# Glasses-less 3D is here



## RunnerFL (Jan 5, 2006)

I honestly never thought I'd see glasses-less 3D, I guess I was wrong.

http://www.cnn.com/2010/TECH/innovation/10/05/toshiba.3dtv.no.glasses.cnet/index.html?hpt=Sbin


----------



## bidger (Nov 19, 2005)

From the article:
"There were three sizes on display: 12 inches, 20 inches, and 56 inches. While the smaller size models are destined for the Japanese market in December, the 56-incher is just a prototype and there are no imminent plans to make it into an actual product, according to a Toshiba representative here"

"After spending some time in the theater, we found the TV works surprisingly well. It's not a 3D cinema-quality experience, and there's clearly room to improve, but again, you don't have to wear any glasses."
Personally, I'd rather wear glasses for the 2 hours it takes to watch a movie in 3D and have a cinematic experience.

Finally:
"And there's another matter of practicality: to get the best effect, you have to stand pretty close to the LED TV, closer than any normal person would want to for fear singeing their retinas.

That's why the glasses-less 3D laptop, a Toshiba Dynabook, is a far more realistic application of the glasses-less technology: It's the same size as the 12-inch TV, but since it's natural to sit very close to a laptop and look at it straight on, the aforementioned problems are negated.

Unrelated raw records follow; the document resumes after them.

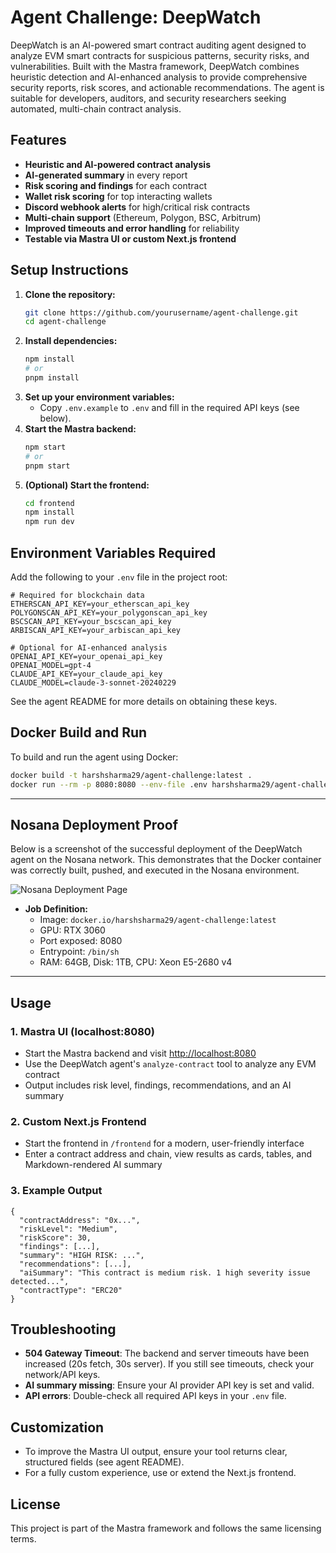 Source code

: # Agent Challenge: DeepWatch

DeepWatch is an AI-powered smart contract auditing agent designed to analyze EVM smart contracts for suspicious patterns, security risks, and vulnerabilities. Built with the Mastra framework, DeepWatch combines heuristic detection and AI-enhanced analysis to provide comprehensive security reports, risk scores, and actionable recommendations. The agent is suitable for developers, auditors, and security researchers seeking automated, multi-chain contract analysis.

## Features

- **Heuristic and AI-powered contract analysis**
- **AI-generated summary** in every report
- **Risk scoring and findings** for each contract
- **Wallet risk scoring** for top interacting wallets
- **Discord webhook alerts** for high/critical risk contracts
- **Multi-chain support** (Ethereum, Polygon, BSC, Arbitrum)
- **Improved timeouts and error handling** for reliability
- **Testable via Mastra UI or custom Next.js frontend**

## Setup Instructions

1. **Clone the repository:**
   ```sh
   git clone https://github.com/yourusername/agent-challenge.git
   cd agent-challenge
   ```
2. **Install dependencies:**
   ```sh
   npm install
   # or
   pnpm install
   ```
3. **Set up your environment variables:**
   - Copy `.env.example` to `.env` and fill in the required API keys (see below).
4. **Start the Mastra backend:**
   ```sh
   npm start
   # or
   pnpm start
   ```
5. **(Optional) Start the frontend:**
   ```sh
   cd frontend
   npm install
   npm run dev
   ```

## Environment Variables Required

Add the following to your `.env` file in the project root:

```env
# Required for blockchain data
ETHERSCAN_API_KEY=your_etherscan_api_key
POLYGONSCAN_API_KEY=your_polygonscan_api_key
BSCSCAN_API_KEY=your_bscscan_api_key
ARBISCAN_API_KEY=your_arbiscan_api_key

# Optional for AI-enhanced analysis
OPENAI_API_KEY=your_openai_api_key
OPENAI_MODEL=gpt-4
CLAUDE_API_KEY=your_claude_api_key
CLAUDE_MODEL=claude-3-sonnet-20240229
```

See the agent README for more details on obtaining these keys.

## Docker Build and Run

To build and run the agent using Docker:

```sh
docker build -t harshsharma29/agent-challenge:latest .
docker run --rm -p 8080:8080 --env-file .env harshsharma29/agent-challenge:latest
```

---

## Nosana Deployment Proof

Below is a screenshot of the successful deployment of the DeepWatch agent on the Nosana network. This demonstrates that the Docker container was correctly built, pushed, and executed in the Nosana environment.

![Nosana Deployment Page](assets/NosanaBuildersChallengeAgents.jpg)

- **Job Definition:**
  - Image: `docker.io/harshsharma29/agent-challenge:latest`
  - GPU: RTX 3060
  - Port exposed: 8080
  - Entrypoint: `/bin/sh`
  - RAM: 64GB, Disk: 1TB, CPU: Xeon E5-2680 v4

---

## Usage

### 1. Mastra UI (localhost:8080)
- Start the Mastra backend and visit [http://localhost:8080](http://localhost:8080)
- Use the DeepWatch agent's `analyze-contract` tool to analyze any EVM contract
- Output includes risk level, findings, recommendations, and an AI summary

### 2. Custom Next.js Frontend
- Start the frontend in `/frontend` for a modern, user-friendly interface
- Enter a contract address and chain, view results as cards, tables, and Markdown-rendered AI summary

### 3. Example Output

```
{
  "contractAddress": "0x...",
  "riskLevel": "Medium",
  "riskScore": 30,
  "findings": [...],
  "summary": "HIGH RISK: ...",
  "recommendations": [...],
  "aiSummary": "This contract is medium risk. 1 high severity issue detected...",
  "contractType": "ERC20"
}
```

## Troubleshooting

- **504 Gateway Timeout**: The backend and server timeouts have been increased (20s fetch, 30s server). If you still see timeouts, check your network/API keys.
- **AI summary missing**: Ensure your AI provider API key is set and valid.
- **API errors**: Double-check all required API keys in your `.env` file.

## Customization

- To improve the Mastra UI output, ensure your tool returns clear, structured fields (see agent README).
- For a fully custom experience, use or extend the Next.js frontend.

## License

This project is part of the Mastra framework and follows the same licensing terms.
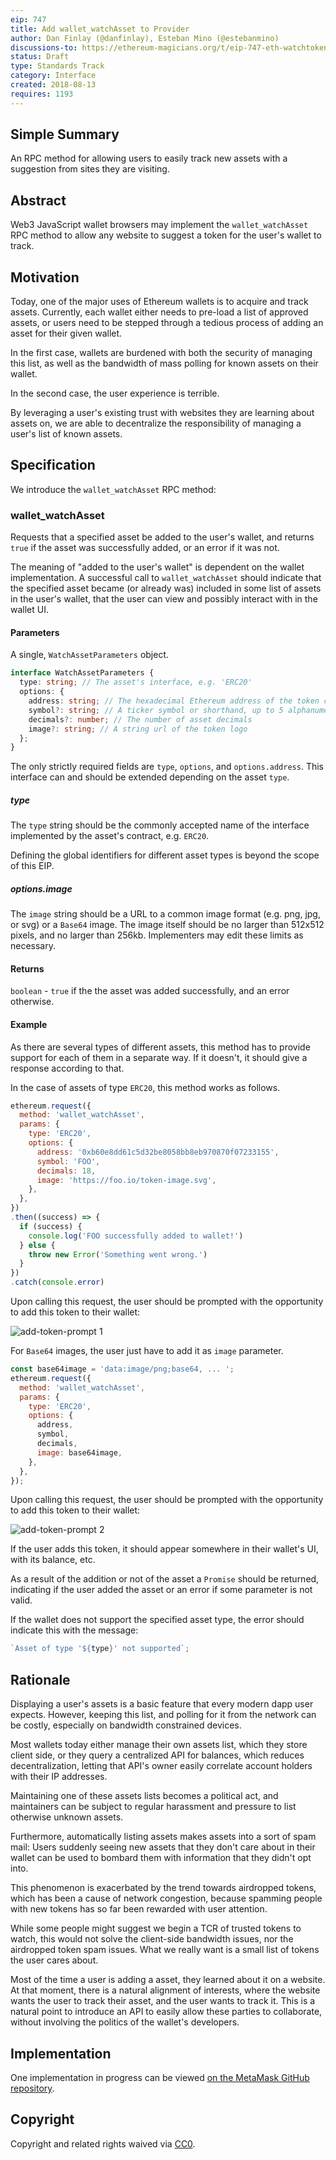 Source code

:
 ```yaml
---
eip: 747
title: Add wallet_watchAsset to Provider
author: Dan Finlay (@danfinlay), Esteban Mino (@estebanmino)
discussions-to: https://ethereum-magicians.org/t/eip-747-eth-watchtoken/1048
status: Draft
type: Standards Track
category: Interface
created: 2018-08-13
requires: 1193
---
```


## Simple Summary

An RPC method for allowing users to easily track new assets with a suggestion from sites they are visiting.

## Abstract

Web3 JavaScript wallet browsers may implement the `wallet_watchAsset` RPC method to allow any website to suggest a token for the user's wallet to track.

## Motivation

Today, one of the major uses of Ethereum wallets is to acquire and track assets.
Currently, each wallet either needs to pre-load a list of approved assets, or users need to be stepped through a tedious process of adding an asset for their given wallet.

In the first case, wallets are burdened with both the security of managing this list, as well as the bandwidth of mass polling for known assets on their wallet.

In the second case, the user experience is terrible.

By leveraging a user's existing trust with websites they are learning about assets on, we are able to decentralize the responsibility of managing a user's list of known assets.

## Specification

We introduce the `wallet_watchAsset` RPC method:

### wallet_watchAsset

Requests that a specified asset be added to the user's wallet, and returns `true` if the asset was successfully added, or an error if it was not.

The meaning of "added to the user's wallet" is dependent on the wallet implementation.
A successful call to `wallet_watchAsset` should indicate that the specified asset became (or already was) included in some list of assets in the user's wallet, that the user can view and possibly interact with in the wallet UI.

#### Parameters

A single, `WatchAssetParameters` object.

```typescript
interface WatchAssetParameters {
  type: string; // The asset's interface, e.g. 'ERC20'
  options: {
    address: string; // The hexadecimal Ethereum address of the token contract
    symbol?: string; // A ticker symbol or shorthand, up to 5 alphanumerical characters
    decimals?: number; // The number of asset decimals
    image?: string; // A string url of the token logo
  };
}
```

The only strictly required fields are `type`, `options`, and `options.address`.
This interface can and should be extended depending on the asset `type`.

##### type

The `type` string should be the commonly accepted name of the interface implemented by the asset's contract, e.g. `ERC20`.

Defining the global identifiers for different asset types is beyond the scope of this EIP.

##### options.image

The `image` string should be a URL to a common image format (e.g. png, jpg, or svg) or a `Base64` image.
The image itself should be no larger than 512x512 pixels, and no larger than 256kb.
Implementers may edit these limits as necessary.

#### Returns

`boolean` - `true` if the the asset was added successfully, and an error otherwise.

#### Example

As there are several types of different assets, this method has to provide support for each of them in a separate way.
If it doesn't, it should give a response according to that.

In the case of assets of type `ERC20`, this method works as follows.

```javascript
ethereum.request({
  method: 'wallet_watchAsset',
  params: {
    type: 'ERC20',
    options: {
      address: '0xb60e8dd61c5d32be8058bb8eb970870f07233155',
      symbol: 'FOO',
      decimals: 18,
      image: 'https://foo.io/token-image.svg',
    },
  },
})
.then((success) => {
  if (success) {
    console.log('FOO successfully added to wallet!')
  } else {
    throw new Error('Something went wrong.')
  }
})
.catch(console.error)
```

Upon calling this request, the user should be prompted with the opportunity to add this token to their wallet:

![add-token-prompt 1](../assets/eip-747/add-token-prompt.gif)

For `Base64` images, the user just have to add it as `image` parameter.

```javascript
const base64image = 'data:image/png;base64, ... ';
ethereum.request({
  method: 'wallet_watchAsset',
  params: {
    type: 'ERC20',
    options: {
      address,
      symbol,
      decimals,
      image: base64image,
    },
  },
});
```

Upon calling this request, the user should be prompted with the opportunity to add this token to their wallet:

![add-token-prompt 2](../assets/eip-747/add-token-prompt2.gif)

If the user adds this token, it should appear somewhere in their wallet's UI, with its balance, etc.

As a result of the addition or not of the asset a `Promise` should be returned, indicating if the user added the asset or an error if some parameter is not valid.

If the wallet does not support the specified asset type, the error should indicate this with the message:

```javascript
`Asset of type '${type}' not supported`;
```

## Rationale

Displaying a user's assets is a basic feature that every modern dapp user expects. However, keeping this list, and polling for it from the network can be costly, especially on bandwidth constrained devices.

Most wallets today either manage their own assets list, which they store client side, or they query a centralized API for balances, which reduces decentralization, letting that API's owner easily correlate account holders with their IP addresses.

Maintaining one of these assets lists becomes a political act, and maintainers can be subject to regular harassment and pressure to list otherwise unknown assets.

Furthermore, automatically listing assets makes assets into a sort of spam mail: Users suddenly seeing new assets that they don't care about in their wallet can be used to bombard them with information that they didn't opt into.

This phenomenon is exacerbated by the trend towards airdropped tokens, which has been a cause of network congestion, because spamming people with new tokens has so far been rewarded with user attention.

While some people might suggest we begin a TCR of trusted tokens to watch, this would not solve the client-side bandwidth issues, nor the airdropped token spam issues. What we really want is a small list of tokens the user cares about.

Most of the time a user is adding a asset, they learned about it on a website. At that moment, there is a natural alignment of interests, where the website wants the user to track their asset, and the user wants to track it. This is a natural point to introduce an API to easily allow these parties to collaborate, without involving the politics of the wallet's developers.

## Implementation

One implementation in progress can be viewed [on the MetaMask GitHub repository](https://github.com/MetaMask/metamask-extension/pull/4606).

## Copyright

Copyright and related rights waived via [CC0](https://creativecommons.org/publicdomain/zero/1.0/).

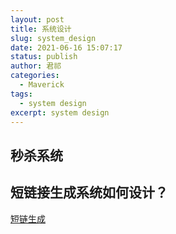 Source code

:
 ```yaml
---
layout: post
title: 系统设计
slug: system_design
date: 2021-06-16 15:07:17
status: publish
author: 君祁
categories:
  - Maverick
tags:
  - system design
excerpt: system design
---
```


## 秒杀系统

## 短链接生成系统如何设计？
[短链生成](https://blog.csdn.net/Alen_xiaoxin/article/details/105258644) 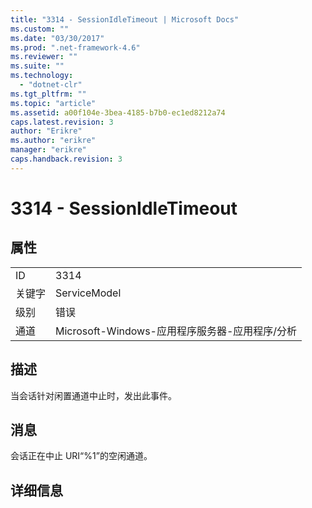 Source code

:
 ```yaml
---
title: "3314 - SessionIdleTimeout | Microsoft Docs"
ms.custom: ""
ms.date: "03/30/2017"
ms.prod: ".net-framework-4.6"
ms.reviewer: ""
ms.suite: ""
ms.technology: 
  - "dotnet-clr"
ms.tgt_pltfrm: ""
ms.topic: "article"
ms.assetid: a00f104e-3bea-4185-b7b0-ec1ed8212a74
caps.latest.revision: 3
author: "Erikre"
ms.author: "erikre"
manager: "erikre"
caps.handback.revision: 3
---
```

# 3314 - SessionIdleTimeout
## 属性  
  
|||  
|-|-|  
|ID|3314|  
|关键字|ServiceModel|  
|级别|错误|  
|通道|Microsoft\-Windows\-应用程序服务器\-应用程序\/分析|  
  
## 描述  
 当会话针对闲置通道中止时，发出此事件。  
  
## 消息  
 会话正在中止 URI“%1”的空闲通道。  
  
## 详细信息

The 12-inch 3D TV goes on sale in Japan at the end of this year for 120,000 yen, or $1,500. The 20-inch will have a 240,000 yen price tag, or about $2,900.

Sorry, rest of the world, you'll have to wait, since there's no timetable for bringing either to other markets."

So, what exactly do you see in this article that tells you this is a viable option? Toshiba is fighting for relevancy after the HD-DVD debacle. Personally, I see this as their "We're still here! Don't forget about us!" play. If another company joins in, then I'll find it valid.


----------



## webby_s (Jan 11, 2008)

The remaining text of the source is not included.